#### Records for this exercise

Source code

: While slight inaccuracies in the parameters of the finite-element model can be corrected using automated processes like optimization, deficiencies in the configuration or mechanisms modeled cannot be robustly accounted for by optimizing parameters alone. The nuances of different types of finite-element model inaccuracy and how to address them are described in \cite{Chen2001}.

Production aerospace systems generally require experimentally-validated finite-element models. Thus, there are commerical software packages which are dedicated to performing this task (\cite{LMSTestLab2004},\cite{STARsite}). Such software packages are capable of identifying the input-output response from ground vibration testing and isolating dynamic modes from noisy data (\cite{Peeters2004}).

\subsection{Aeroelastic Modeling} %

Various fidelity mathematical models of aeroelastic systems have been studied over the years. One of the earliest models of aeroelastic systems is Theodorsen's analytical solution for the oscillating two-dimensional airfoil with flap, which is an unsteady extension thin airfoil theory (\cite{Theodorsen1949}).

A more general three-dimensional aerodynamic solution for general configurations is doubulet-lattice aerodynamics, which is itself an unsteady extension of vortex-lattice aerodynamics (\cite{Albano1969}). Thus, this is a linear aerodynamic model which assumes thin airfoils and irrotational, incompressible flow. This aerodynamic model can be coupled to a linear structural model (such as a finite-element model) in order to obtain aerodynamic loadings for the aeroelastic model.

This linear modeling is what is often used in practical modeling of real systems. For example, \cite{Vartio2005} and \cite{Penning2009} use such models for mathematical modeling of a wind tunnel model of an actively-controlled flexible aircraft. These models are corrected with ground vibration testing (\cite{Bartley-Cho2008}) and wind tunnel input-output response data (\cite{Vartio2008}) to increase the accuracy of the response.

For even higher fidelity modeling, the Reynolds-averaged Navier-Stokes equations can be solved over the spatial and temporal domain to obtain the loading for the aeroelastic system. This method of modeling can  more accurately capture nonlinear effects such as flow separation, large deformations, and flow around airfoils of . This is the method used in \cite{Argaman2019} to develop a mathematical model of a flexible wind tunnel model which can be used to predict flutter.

########

Go through the entries above and restate each one exactly.

Source code

: While slight inaccuracies in the parameters of the finite-element model can be corrected using automated processes like optimization, deficiencies in the configuration or mechanisms modeled cannot be robustly accounted for by optimizing parameters alone. The nuances of different types of finite-element model inaccuracy and how to address them are described in \cite{Chen2001}.

Production aerospace systems generally require experimentally-validated finite-element models. Thus, there are commerical software packages which are dedicated to performing this task (\cite{LMSTestLab2004},\cite{STARsite}). Such software packages are capable of identifying the input-output response from ground vibration testing and isolating dynamic modes from noisy data (\cite{Peeters2004}).

\subsection{Aeroelastic Modeling} %

Various fidelity mathematical models of aeroelastic systems have been studied over the years. One of the earliest models of aeroelastic systems is Theodorsen's analytical solution for the oscillating two-dimensional airfoil with flap, which is an unsteady extension thin airfoil theory (\cite{Theodorsen1949}).

A more general three-dimensional aerodynamic solution for general configurations is doubulet-lattice aerodynamics, which is itself an unsteady extension of vortex-lattice aerodynamics (\cite{Albano1969}). Thus, this is a linear aerodynamic model which assumes thin airfoils and irrotational, incompressible flow. This aerodynamic model can be coupled to a linear structural model (such as a finite-element model) in order to obtain aerodynamic loadings for the aeroelastic model.

This linear modeling is what is often used in practical modeling of real systems. For example, \cite{Vartio2005} and \cite{Penning2009} use such models for mathematical modeling of a wind tunnel model of an actively-controlled flexible aircraft. These models are corrected with ground vibration testing (\cite{Bartley-Cho2008}) and wind tunnel input-output response data (\cite{Vartio2008}) to increase the accuracy of the response.

For even higher fidelity modeling, the Reynolds-averaged Navier-Stokes equations can be solved over the spatial and temporal domain to obtain the loading for the aeroelastic system. This method of modeling can  more accurately capture nonlinear effects such as flow separation, large deformations, and flow around airfoils of . This is the method used in \cite{Argaman2019} to develop a mathematical model of a flexible wind tunnel model which can be used to predict flutter.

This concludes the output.